§ TASK PROMPT: Return only these lines, exactly: the one containing "## Development server" and every line after it in the listing.

%%

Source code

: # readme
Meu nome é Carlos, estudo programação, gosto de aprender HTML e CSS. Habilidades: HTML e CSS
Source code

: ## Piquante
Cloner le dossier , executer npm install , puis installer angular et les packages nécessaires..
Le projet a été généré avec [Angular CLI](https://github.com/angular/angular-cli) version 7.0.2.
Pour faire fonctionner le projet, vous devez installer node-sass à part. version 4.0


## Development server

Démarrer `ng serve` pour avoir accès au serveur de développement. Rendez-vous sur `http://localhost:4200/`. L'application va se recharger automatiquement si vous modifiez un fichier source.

%%

§ OUTPUT FOR THIS EXERCISE:
## Development server

Démarrer `ng serve` pour avoir accès au serveur de développement. Rendez-vous sur `http://localhost:4200/`. L'application va se recharger automatiquement si vous modifiez un fichier source.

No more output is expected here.